Re: Unicode in VFAT file system

From: John Cowan (jcowan@reutershealth.com)
Date: Thu Jul 20 2000 - 15:40:36 EDT


Ken Krugler wrote:

> I thought that UCS-2 was by definition big endian

It's big-endian by *default*. If you have a BOM, you can determine the
polarity directly, but putting a BOM in every file name would be silly.
Windows file systems will only be used on LE machines, so storing everything
as LE is sensible (and is what Unicode calls a "higher-level protocol").

> 1. Could it be using UTF-16LE? I tried creating an entry with a
> surrogate pair, but the name was displayed with two black boxes on a
> Windows 2000-based computer, so I assumed that surrogates were not
> supported.

Probably not. So technically it *is* UCS-2 (LE) rather than UTF-16LE.

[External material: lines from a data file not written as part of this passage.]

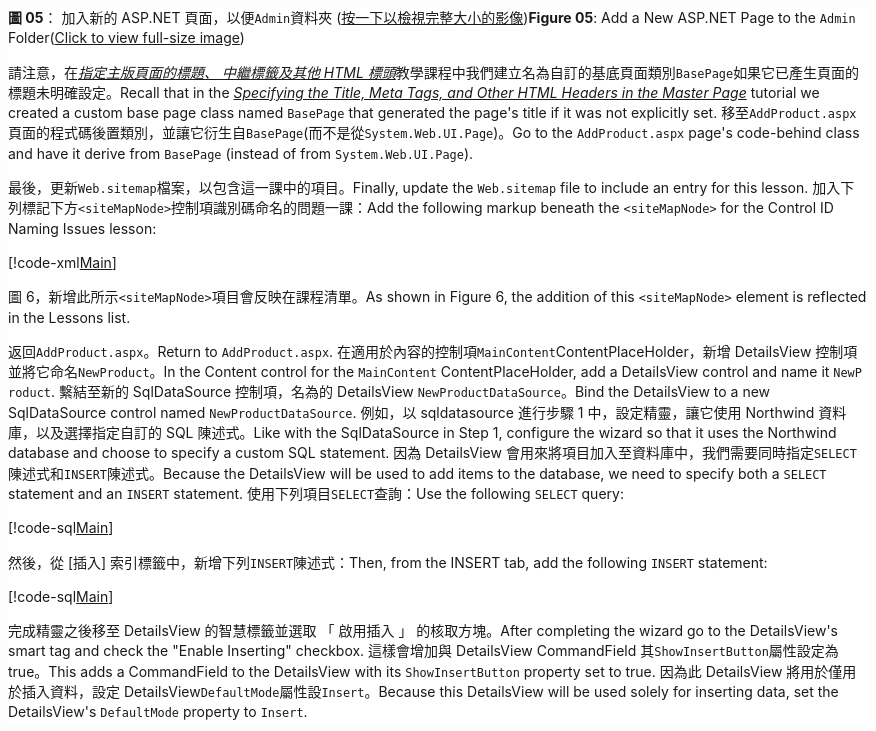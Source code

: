 <span data-ttu-id="09f66-181">**圖 05**： 加入新的 ASP.NET 頁面，以便`Admin`資料夾 ([按一下以檢視完整大小的影像](interacting-with-the-master-page-from-the-content-page-cs/_static/image15.png))</span><span class="sxs-lookup"><span data-stu-id="09f66-181">**Figure 05**: Add a New ASP.NET Page to the `Admin` Folder([Click to view full-size image](interacting-with-the-master-page-from-the-content-page-cs/_static/image15.png))</span></span>


<span data-ttu-id="09f66-182">請注意，在[*指定主版頁面的標題、 中繼標籤及其他 HTML 標頭*](specifying-the-title-meta-tags-and-other-html-headers-in-the-master-page-cs.md)教學課程中我們建立名為自訂的基底頁面類別`BasePage`如果它已產生頁面的標題未明確設定。</span><span class="sxs-lookup"><span data-stu-id="09f66-182">Recall that in the [*Specifying the Title, Meta Tags, and Other HTML Headers in the Master Page*](specifying-the-title-meta-tags-and-other-html-headers-in-the-master-page-cs.md) tutorial we created a custom base page class named `BasePage` that generated the page's title if it was not explicitly set.</span></span> <span data-ttu-id="09f66-183">移至`AddProduct.aspx`頁面的程式碼後置類別，並讓它衍生自`BasePage`(而不是從`System.Web.UI.Page`)。</span><span class="sxs-lookup"><span data-stu-id="09f66-183">Go to the `AddProduct.aspx` page's code-behind class and have it derive from `BasePage` (instead of from `System.Web.UI.Page`).</span></span>

<span data-ttu-id="09f66-184">最後，更新`Web.sitemap`檔案，以包含這一課中的項目。</span><span class="sxs-lookup"><span data-stu-id="09f66-184">Finally, update the `Web.sitemap` file to include an entry for this lesson.</span></span> <span data-ttu-id="09f66-185">加入下列標記下方`<siteMapNode>`控制項識別碼命名的問題一課：</span><span class="sxs-lookup"><span data-stu-id="09f66-185">Add the following markup beneath the `<siteMapNode>` for the Control ID Naming Issues lesson:</span></span>


[!code-xml[Main](interacting-with-the-master-page-from-the-content-page-cs/samples/sample3.xml)]

<span data-ttu-id="09f66-186">圖 6，新增此所示`<siteMapNode>`項目會反映在課程清單。</span><span class="sxs-lookup"><span data-stu-id="09f66-186">As shown in Figure 6, the addition of this `<siteMapNode>` element is reflected in the Lessons list.</span></span>

<span data-ttu-id="09f66-187">返回`AddProduct.aspx`。</span><span class="sxs-lookup"><span data-stu-id="09f66-187">Return to `AddProduct.aspx`.</span></span> <span data-ttu-id="09f66-188">在適用於內容的控制項`MainContent`ContentPlaceHolder，新增 DetailsView 控制項並將它命名`NewProduct`。</span><span class="sxs-lookup"><span data-stu-id="09f66-188">In the Content control for the `MainContent` ContentPlaceHolder, add a DetailsView control and name it `NewProduct`.</span></span> <span data-ttu-id="09f66-189">繫結至新的 SqlDataSource 控制項，名為的 DetailsView `NewProductDataSource`。</span><span class="sxs-lookup"><span data-stu-id="09f66-189">Bind the DetailsView to a new SqlDataSource control named `NewProductDataSource`.</span></span> <span data-ttu-id="09f66-190">例如，以 sqldatasource 進行步驟 1 中，設定精靈，讓它使用 Northwind 資料庫，以及選擇指定自訂的 SQL 陳述式。</span><span class="sxs-lookup"><span data-stu-id="09f66-190">Like with the SqlDataSource in Step 1, configure the wizard so that it uses the Northwind database and choose to specify a custom SQL statement.</span></span> <span data-ttu-id="09f66-191">因為 DetailsView 會用來將項目加入至資料庫中，我們需要同時指定`SELECT`陳述式和`INSERT`陳述式。</span><span class="sxs-lookup"><span data-stu-id="09f66-191">Because the DetailsView will be used to add items to the database, we need to specify both a `SELECT` statement and an `INSERT` statement.</span></span> <span data-ttu-id="09f66-192">使用下列項目`SELECT`查詢：</span><span class="sxs-lookup"><span data-stu-id="09f66-192">Use the following `SELECT` query:</span></span>


[!code-sql[Main](interacting-with-the-master-page-from-the-content-page-cs/samples/sample4.sql)]

<span data-ttu-id="09f66-193">然後，從 [插入] 索引標籤中，新增下列`INSERT`陳述式：</span><span class="sxs-lookup"><span data-stu-id="09f66-193">Then, from the INSERT tab, add the following `INSERT` statement:</span></span>


[!code-sql[Main](interacting-with-the-master-page-from-the-content-page-cs/samples/sample5.sql)]

<span data-ttu-id="09f66-194">完成精靈之後移至 DetailsView 的智慧標籤並選取 「 啟用插入 」 的核取方塊。</span><span class="sxs-lookup"><span data-stu-id="09f66-194">After completing the wizard go to the DetailsView's smart tag and check the "Enable Inserting" checkbox.</span></span> <span data-ttu-id="09f66-195">這樣會增加與 DetailsView CommandField 其`ShowInsertButton`屬性設定為 true。</span><span class="sxs-lookup"><span data-stu-id="09f66-195">This adds a CommandField to the DetailsView with its `ShowInsertButton` property set to true.</span></span> <span data-ttu-id="09f66-196">因為此 DetailsView 將用於僅用於插入資料，設定 DetailsView`DefaultMode`屬性設`Insert`。</span><span class="sxs-lookup"><span data-stu-id="09f66-196">Because this DetailsView will be used solely for inserting data, set the DetailsView's `DefaultMode` property to `Insert`.</span></span>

> 3. And finally, why are file names case-insensitive for characters in
> the U-0000 to U-00FF range, but not for any other characters? OK,
> maybe I can guess at the answer to that one...

Case insensitivity is a backwards-compatibility hack, basically.

-- 

Schlingt dreifach einen Kreis um dies! || John Cowan <jcowan@reutershealth.com> Schliesst euer Aug vor heiliger Schau, || http://www.reutershealth.com Denn er genoss vom Honig-Tau, || http://www.ccil.org/~cowan Und trank die Milch vom Paradies. -- Coleridge (tr. Politzer)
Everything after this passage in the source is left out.